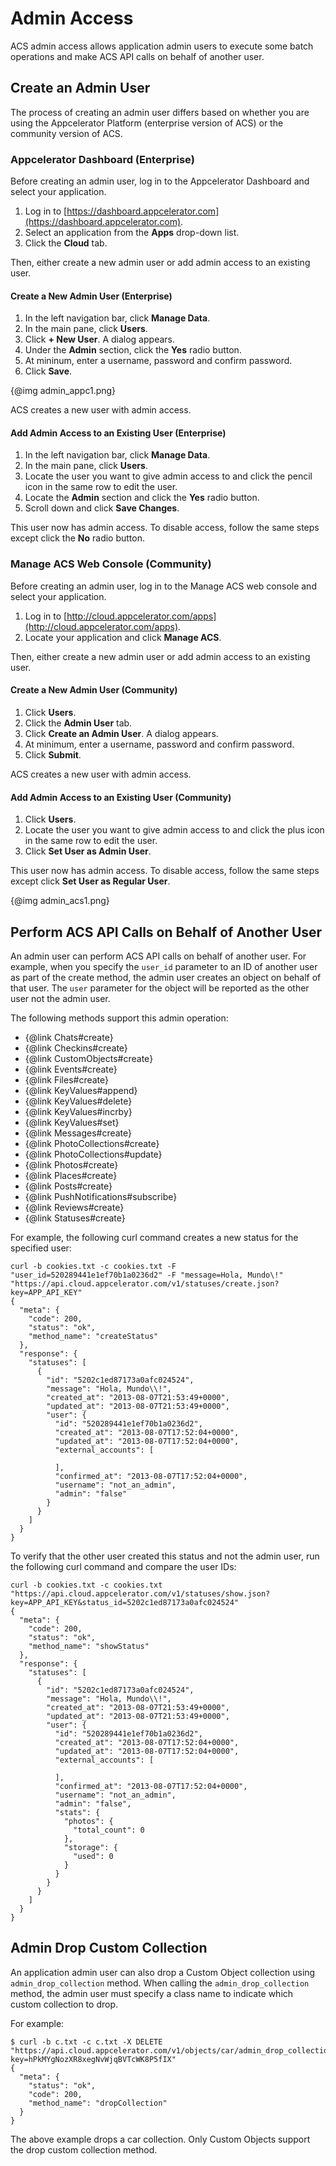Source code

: # Admin Access

ACS admin access allows application admin users to execute some batch
operations and make ACS API calls on behalf of another user.

## Create an Admin User

The process of creating an admin user differs based on whether you are using the Appcelerator
Platform (enterprise version of ACS) or the community version of ACS.

### Appcelerator Dashboard (Enterprise)

Before creating an admin user, log in to the Appcelerator Dashboard and select your application.

  1. Log in to [https://dashboard.appcelerator.com](https://dashboard.appcelerator.com).
  2. Select an application from the **Apps** drop-down list.
  3. Click the **Cloud** tab.

Then, either create a new admin user or add admin access to an existing user.

#### Create a New Admin User (Enterprise)

  1. In the left navigation bar, click **Manage Data**.
  2. In the main pane, click **Users**.
  3. Click **+ New User**. A dialog appears.
  4. Under the **Admin** section, click the **Yes** radio button.
  5. At mininum, enter a username, password and confirm password.
  6. Click **Save**.

{@img admin_appc1.png}

ACS creates a new user with admin access.

#### Add Admin Access to an Existing User (Enterprise)

  1. In the left navigation bar, click **Manage Data**.
  2. In the main pane, click **Users**.
  3. Locate the user you want to give admin access to and click the pencil icon in the same row to
     edit the user.
  4. Locate the **Admin** section and click the **Yes** radio button.
  5. Scroll down and click **Save Changes**.

This user now has admin access.  To disable access, follow the same steps except click the **No**
radio button.

### Manage ACS Web Console (Community)

Before creating an admin user, log in to the Manage ACS web console and select your application.

  1. Log in to [http://cloud.appcelerator.com/apps](http://cloud.appcelerator.com/apps).
  2. Locate your application and click **Manage ACS**.

Then, either create a new admin user or add admin access to an existing user.

#### Create a New Admin User (Community)

  1. Click **Users**.
  2. Click the **Admin User** tab.
  3. Click **Create an Admin User**. A dialog appears.
  4. At minimum, enter a username, password and confirm password.
  5. Click **Submit**.

ACS creates a new user with admin access.

#### Add Admin Access to an Existing User (Community)

  1. Click **Users**.
  2. Locate the user you want to give admin access to and click the plus icon in the same row to
     edit the user.
  3. Click **Set User as Admin User**.

This user now has admin access.  To disable access, follow the same steps except click **Set User as Regular User**.

{@img admin_acs1.png}

## Perform ACS API Calls on Behalf of Another User

An admin user can perform ACS API calls on behalf of another user.  For example, when you
specify the `user_id` parameter to an ID of another user as part of the create method,
the admin user creates an object on behalf of that user. The `user` parameter for the object
will be reported as the other user not the admin user.

The following methods support this admin operation:

 * {@link Chats#create}
 * {@link Checkins#create}
 * {@link CustomObjects#create}
 * {@link Events#create}
 * {@link Files#create}
 * {@link KeyValues#append}
 * {@link KeyValues#delete}
 * {@link KeyValues#incrby}
 * {@link KeyValues#set}
 * {@link Messages#create}
 * {@link PhotoCollections#create}
 * {@link PhotoCollections#update}
 * {@link Photos#create}
 * {@link Places#create}
 * {@link Posts#create}
 * {@link PushNotifications#subscribe}
 * {@link Reviews#create}
 * {@link Statuses#create}

For example, the following curl command creates a new status for the specified user:

    curl -b cookies.txt -c cookies.txt -F "user_id=520289441e1ef70b1a0236d2" -F "message=Hola, Mundo\!" "https://api.cloud.appcelerator.com/v1/statuses/create.json?key=APP_API_KEY"
    {
      "meta": {
        "code": 200,
        "status": "ok",
        "method_name": "createStatus"
      },
      "response": {
        "statuses": [
          {
            "id": "5202c1ed87173a0afc024524",
            "message": "Hola, Mundo\\!",
            "created_at": "2013-08-07T21:53:49+0000",
            "updated_at": "2013-08-07T21:53:49+0000",
            "user": {
              "id": "520289441e1ef70b1a0236d2",
              "created_at": "2013-08-07T17:52:04+0000",
              "updated_at": "2013-08-07T17:52:04+0000",
              "external_accounts": [

              ],
              "confirmed_at": "2013-08-07T17:52:04+0000",
              "username": "not_an_admin",
              "admin": "false"
            }
          }
        ]
      }
    }


To verify that the other user created this status and not the admin user, run the following curl
command and compare the user IDs:

    curl -b cookies.txt -c cookies.txt "https://api.cloud.appcelerator.com/v1/statuses/show.json?key=APP_API_KEY&status_id=5202c1ed87173a0afc024524"
    {
      "meta": {
        "code": 200,
        "status": "ok",
        "method_name": "showStatus"
      },
      "response": {
        "statuses": [
          {
            "id": "5202c1ed87173a0afc024524",
            "message": "Hola, Mundo\\!",
            "created_at": "2013-08-07T21:53:49+0000",
            "updated_at": "2013-08-07T21:53:49+0000",
            "user": {
              "id": "520289441e1ef70b1a0236d2",
              "created_at": "2013-08-07T17:52:04+0000",
              "updated_at": "2013-08-07T17:52:04+0000",
              "external_accounts": [

              ],
              "confirmed_at": "2013-08-07T17:52:04+0000",
              "username": "not_an_admin",
              "admin": "false",
              "stats": {
                "photos": {
                  "total_count": 0
                },
                "storage": {
                  "used": 0
                }
              }
            }
          }
        ]
      }
    }

<!-- 

## Admin Batch Delete

Admin Batch Delete allow admin users to delete multiple ACS objects in one
delete operation. ACS provides an API end point named
`admin_batch_delete` for application admin users. When calling the `admin_batch_delete`
method, the admin user provides a query condition to select the objects to
delete. The query condition is provided by passing the `where` parameter. If
`where` is omitted, all objects are deleted.  
  
For example:
    
     $curl -b cookies.txt -c cookies.txt -X DELETE -F "where={\"favorite_color\":\"blue\"}" https://api.cloud.appcelerator.com/v1/users/admin_batch_delete.json?key=xBzAKXWFl36S4MAD7KNt2jw30EKM4Kxn 	
     {
      "meta": {
        "status": "ok",
        "code": 200,
        "method_name": "adminBatchDelete"
      }
    }
     

The following ACS objects allow admins to perform batch
delete operations:

  * {@link Checkins}
  * {@link PhotoCollections}
  * {@link Events}
  * {@link Files}
  * {@link CustomObjects}
  * {@link Photos}
  * {@link Places}
  * {@link Posts}
  * {@link Statuses}
  * {@link Users}

-->

## Admin Drop Custom Collection

An application admin user can also drop a Custom Object collection using 
`admin_drop_collection` method. When calling the `admin_drop_collection` method, 
the admin user must specify a class name to indicate which custom collection to drop.  
  
For example:

    $ curl -b c.txt -c c.txt -X DELETE "https://api.cloud.appcelerator.com/v1/objects/car/admin_drop_collection.json?key=hPkMYgNozXR8xegNvWjqBVTcWK8P5fIX"
    {
      "meta": {
        "status": "ok",
        "code": 200,
        "method_name": "dropCollection"
      }
    }
     
The above example drops a car collection. Only Custom Objects support the drop
custom collection method.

Activity:
Output all the material above exactly once more, leaving every picture out.

Result of the exercise:
Source code

: # Admin Access

ACS admin access allows application admin users to execute some batch
operations and make ACS API calls on behalf of another user.

## Create an Admin User

The process of creating an admin user differs based on whether you are using the Appcelerator
Platform (enterprise version of ACS) or the community version of ACS.

### Appcelerator Dashboard (Enterprise)

Before creating an admin user, log in to the Appcelerator Dashboard and select your application.

  1. Log in to [https://dashboard.appcelerator.com](https://dashboard.appcelerator.com).
  2. Select an application from the **Apps** drop-down list.
  3. Click the **Cloud** tab.

Then, either create a new admin user or add admin access to an existing user.

#### Create a New Admin User (Enterprise)

  1. In the left navigation bar, click **Manage Data**.
  2. In the main pane, click **Users**.
  3. Click **+ New User**. A dialog appears.
  4. Under the **Admin** section, click the **Yes** radio button.
  5. At mininum, enter a username, password and confirm password.
  6. Click **Save**.

{@img admin_appc1.png}

ACS creates a new user with admin access.

#### Add Admin Access to an Existing User (Enterprise)

  1. In the left navigation bar, click **Manage Data**.
  2. In the main pane, click **Users**.
  3. Locate the user you want to give admin access to and click the pencil icon in the same row to
     edit the user.
  4. Locate the **Admin** section and click the **Yes** radio button.
  5. Scroll down and click **Save Changes**.

This user now has admin access.  To disable access, follow the same steps except click the **No**
radio button.

### Manage ACS Web Console (Community)

Before creating an admin user, log in to the Manage ACS web console and select your application.

  1. Log in to [http://cloud.appcelerator.com/apps](http://cloud.appcelerator.com/apps).
  2. Locate your application and click **Manage ACS**.

Then, either create a new admin user or add admin access to an existing user.

#### Create a New Admin User (Community)

  1. Click **Users**.
  2. Click the **Admin User** tab.
  3. Click **Create an Admin User**. A dialog appears.
  4. At minimum, enter a username, password and confirm password.
  5. Click **Submit**.

ACS creates a new user with admin access.

#### Add Admin Access to an Existing User (Community)

  1. Click **Users**.
  2. Locate the user you want to give admin access to and click the plus icon in the same row to
     edit the user.
  3. Click **Set User as Admin User**.

This user now has admin access.  To disable access, follow the same steps except click **Set User as Regular User**.

{@img admin_acs1.png}

## Perform ACS API Calls on Behalf of Another User

An admin user can perform ACS API calls on behalf of another user.  For example, when you
specify the `user_id` parameter to an ID of another user as part of the create method,
the admin user creates an object on behalf of that user. The `user` parameter for the object
will be reported as the other user not the admin user.

The following methods support this admin operation:

 * {@link Chats#create}
 * {@link Checkins#create}
 * {@link CustomObjects#create}
 * {@link Events#create}
 * {@link Files#create}
 * {@link KeyValues#append}
 * {@link KeyValues#delete}
 * {@link KeyValues#incrby}
 * {@link KeyValues#set}
 * {@link Messages#create}
 * {@link PhotoCollections#create}
 * {@link PhotoCollections#update}
 * {@link Photos#create}
 * {@link Places#create}
 * {@link Posts#create}
 * {@link PushNotifications#subscribe}
 * {@link Reviews#create}
 * {@link Statuses#create}

For example, the following curl command creates a new status for the specified user:

    curl -b cookies.txt -c cookies.txt -F "user_id=520289441e1ef70b1a0236d2" -F "message=Hola, Mundo\!" "https://api.cloud.appcelerator.com/v1/statuses/create.json?key=APP_API_KEY"
    {
      "meta": {
        "code": 200,
        "status": "ok",
        "method_name": "createStatus"
      },
      "response": {
        "statuses": [
          {
            "id": "5202c1ed87173a0afc024524",
            "message": "Hola, Mundo\\!",
            "created_at": "2013-08-07T21:53:49+0000",
            "updated_at": "2013-08-07T21:53:49+0000",
            "user": {
              "id": "520289441e1ef70b1a0236d2",
              "created_at": "2013-08-07T17:52:04+0000",
              "updated_at": "2013-08-07T17:52:04+0000",
              "external_accounts": [

              ],
              "confirmed_at": "2013-08-07T17:52:04+0000",
              "username": "not_an_admin",
              "admin": "false"
            }
          }
        ]
      }
    }


To verify that the other user created this status and not the admin user, run the following curl
command and compare the user IDs:

    curl -b cookies.txt -c cookies.txt "https://api.cloud.appcelerator.com/v1/statuses/show.json?key=APP_API_KEY&status_id=5202c1ed87173a0afc024524"
    {
      "meta": {
        "code": 200,
        "status": "ok",
        "method_name": "showStatus"
      },
      "response": {
        "statuses": [
          {
            "id": "5202c1ed87173a0afc024524",
            "message": "Hola, Mundo\\!",
            "created_at": "2013-08-07T21:53:49+0000",
            "updated_at": "2013-08-07T21:53:49+0000",
            "user": {
              "id": "520289441e1ef70b1a0236d2",
              "created_at": "2013-08-07T17:52:04+0000",
              "updated_at": "2013-08-07T17:52:04+0000",
              "external_accounts": [

              ],
              "confirmed_at": "2013-08-07T17:52:04+0000",
              "username": "not_an_admin",
              "admin": "false",
              "stats": {
                "photos": {
                  "total_count": 0
                },
                "storage": {
                  "used": 0
                }
              }
            }
          }
        ]
      }
    }

<!-- 

## Admin Batch Delete

Admin Batch Delete allow admin users to delete multiple ACS objects in one
delete operation. ACS provides an API end point named
`admin_batch_delete` for application admin users. When calling the `admin_batch_delete`
method, the admin user provides a query condition to select the objects to
delete. The query condition is provided by passing the `where` parameter. If
`where` is omitted, all objects are deleted.  
  
For example:
    
     $curl -b cookies.txt -c cookies.txt -X DELETE -F "where={\"favorite_color\":\"blue\"}" https://api.cloud.appcelerator.com/v1/users/admin_batch_delete.json?key=xBzAKXWFl36S4MAD7KNt2jw30EKM4Kxn 	
     {
      "meta": {
        "status": "ok",
        "code": 200,
        "method_name": "adminBatchDelete"
      }
    }
     

The following ACS objects allow admins to perform batch
delete operations:

  * {@link Checkins}
  * {@link PhotoCollections}
  * {@link Events}
  * {@link Files}
  * {@link CustomObjects}
  * {@link Photos}
  * {@link Places}
  * {@link Posts}
  * {@link Statuses}
  * {@link Users}

-->

## Admin Drop Custom Collection

An application admin user can also drop a Custom Object collection using 
`admin_drop_collection` method. When calling the `admin_drop_collection` method, 
the admin user must specify a class name to indicate which custom collection to drop.  
  
For example:

    $ curl -b c.txt -c c.txt -X DELETE "https://api.cloud.appcelerator.com/v1/objects/car/admin_drop_collection.json?key=hPkMYgNozXR8xegNvWjqBVTcWK8P5fIX"
    {
      "meta": {
        "status": "ok",
        "code": 200,
        "method_name": "dropCollection"
      }
    }
     
The above example drops a car collection. Only Custom Objects support the drop
custom collection method.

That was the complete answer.